Sunday, January 18, 2009

Wristwarmers inspiring patience


I have been starting a restarting an adorable pair of wrist warmers and am seeing how much patience it takes to follow a pattern exact and use smaller needles. This has been interesting since the pattern has some gaps so it takes some thinking a reworking to decrease as needed and maintain a consistent rib pattern. Each time I restarted I would get further and further, and last night finally got through the section with a uniform rib. This is a pattern that was designed at Wildfiber - one of my favorite yarn stores - and good or bad around the corner from where I work (luckily I am usually not at work with extra time when they are open anymore) and a source of most of my yarn collection. The pattern was originally given out with purchase of a fine cashmere and takes 1 50 gram skein. I over ambitiously tried this as the first pattern I wanted to follow after getting the basics down, and ended up making a lovely scarf with a delicate vintage inspired lace pattern to it. (the scarf also had a lot of re starts and unfortunately got misplaced last year after a holiday card photo shoot).

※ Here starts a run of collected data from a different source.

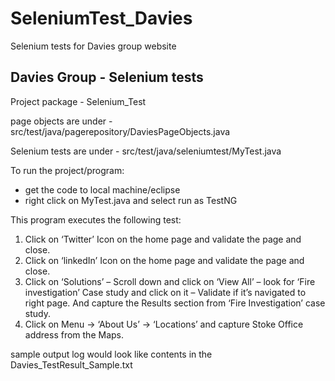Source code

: # SeleniumTest_Davies
Selenium tests for Davies group website

Davies Group - Selenium tests
---------------------------------------
Project package - Selenium_Test

page objects are under - src/test/java/pagerepository/DaviesPageObjects.java

Selenium tests are under - src/test/java/seleniumtest/MyTest.java

To run the project/program:
 - get the code to local machine/eclipse
 - right click on MyTest.java and select run as TestNG 

This program executes the following test:
1) Click on ‘Twitter’ Icon on the home page and validate the page and close.
2) Click on ‘linkedIn’ Icon on the home page and validate the page and close.
3) Click on ‘Solutions’ – Scroll down and click on ‘View All’  – look for ‘Fire investigation’ Case study and click on it – Validate if it’s navigated to right page. And capture the Results section from ‘Fire Investigation’ case study.
4) Click on Menu ->  ‘About Us’ -> ‘Locations’ and capture Stoke Office address from the Maps.




sample output log would look like contents in the 
Davies_TestResult_Sample.txt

The pattern fits a lovely Peruvian cotton I decided to make wrist warmers out of and is a much better fit then for the yarn then the easier pattern I have and planned on. Since I am prone to making things without patterns that must be strictly followed, this is definitely full of some lessons, as also really want to get better at wrist warmers and eventually develop the patience for fair aisle and other trickier sweater patterns (with sweaters - have mostly stayed in the safe stockinette) since realizing that can go back and restart something - and if it is worth learning and doing it is also worth starting over.